| Requirement |
Look for the word "period" in the entries and copy each line where it appears.

| Extracted entries |
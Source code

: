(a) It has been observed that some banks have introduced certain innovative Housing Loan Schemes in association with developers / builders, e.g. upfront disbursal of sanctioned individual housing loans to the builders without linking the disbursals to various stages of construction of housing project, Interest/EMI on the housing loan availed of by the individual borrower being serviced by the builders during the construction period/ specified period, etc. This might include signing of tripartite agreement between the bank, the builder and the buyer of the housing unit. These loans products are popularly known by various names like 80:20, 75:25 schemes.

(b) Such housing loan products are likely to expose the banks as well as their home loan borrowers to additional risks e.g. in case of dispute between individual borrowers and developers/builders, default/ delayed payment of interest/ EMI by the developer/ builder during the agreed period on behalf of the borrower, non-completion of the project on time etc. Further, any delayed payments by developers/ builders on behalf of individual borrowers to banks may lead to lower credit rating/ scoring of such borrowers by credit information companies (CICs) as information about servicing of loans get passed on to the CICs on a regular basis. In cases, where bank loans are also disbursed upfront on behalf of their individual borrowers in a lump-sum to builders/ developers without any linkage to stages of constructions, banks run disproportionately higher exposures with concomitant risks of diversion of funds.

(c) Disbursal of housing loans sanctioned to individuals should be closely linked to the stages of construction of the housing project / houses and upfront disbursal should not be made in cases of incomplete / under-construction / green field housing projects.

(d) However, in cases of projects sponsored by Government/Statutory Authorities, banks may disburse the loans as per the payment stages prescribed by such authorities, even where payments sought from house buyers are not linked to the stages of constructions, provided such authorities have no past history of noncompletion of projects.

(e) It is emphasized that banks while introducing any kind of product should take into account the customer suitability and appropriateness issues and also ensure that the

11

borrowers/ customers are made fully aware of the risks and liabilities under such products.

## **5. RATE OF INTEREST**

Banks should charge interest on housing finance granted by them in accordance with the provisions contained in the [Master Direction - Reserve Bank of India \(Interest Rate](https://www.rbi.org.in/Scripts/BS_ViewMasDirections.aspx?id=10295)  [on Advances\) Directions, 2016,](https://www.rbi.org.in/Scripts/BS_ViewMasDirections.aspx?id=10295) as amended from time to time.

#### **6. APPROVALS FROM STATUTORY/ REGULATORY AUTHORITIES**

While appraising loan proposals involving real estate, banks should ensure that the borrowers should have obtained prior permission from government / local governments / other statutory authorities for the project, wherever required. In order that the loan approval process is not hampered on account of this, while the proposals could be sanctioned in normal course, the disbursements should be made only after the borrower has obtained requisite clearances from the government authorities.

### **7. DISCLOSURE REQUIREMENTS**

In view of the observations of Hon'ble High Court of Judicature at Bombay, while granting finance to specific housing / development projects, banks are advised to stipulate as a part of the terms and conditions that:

| Answer box |
:(a) It has been observed that some banks have introduced certain innovative Housing Loan Schemes in association with developers / builders, e.g. upfront disbursal of sanctioned individual housing loans to the builders without linking the disbursals to various stages of construction of housing project, Interest/EMI on the housing loan availed of by the individual borrower being serviced by the builders during the construction period/ specified period, etc. This might include signing of tripartite agreement between the bank, the builder and the buyer of the housing unit. These loans products are popularly known by various names like 80:20, 75:25 schemes.
(b) Such housing loan products are likely to expose the banks as well as their home loan borrowers to additional risks e.g. in case of dispute between individual borrowers and developers/builders, default/ delayed payment of interest/ EMI by the developer/ builder during the agreed period on behalf of the borrower, non-completion of the project on time etc. Further, any delayed payments by developers/ builders on behalf of individual borrowers to banks may lead to lower credit rating/ scoring of such borrowers by credit information companies (CICs) as information about servicing of loans get passed on to the CICs on a regular basis. In cases, where bank loans are also disbursed upfront on behalf of their individual borrowers in a lump-sum to builders/ developers without any linkage to stages of constructions, banks run disproportionately higher exposures with concomitant risks of diversion of funds.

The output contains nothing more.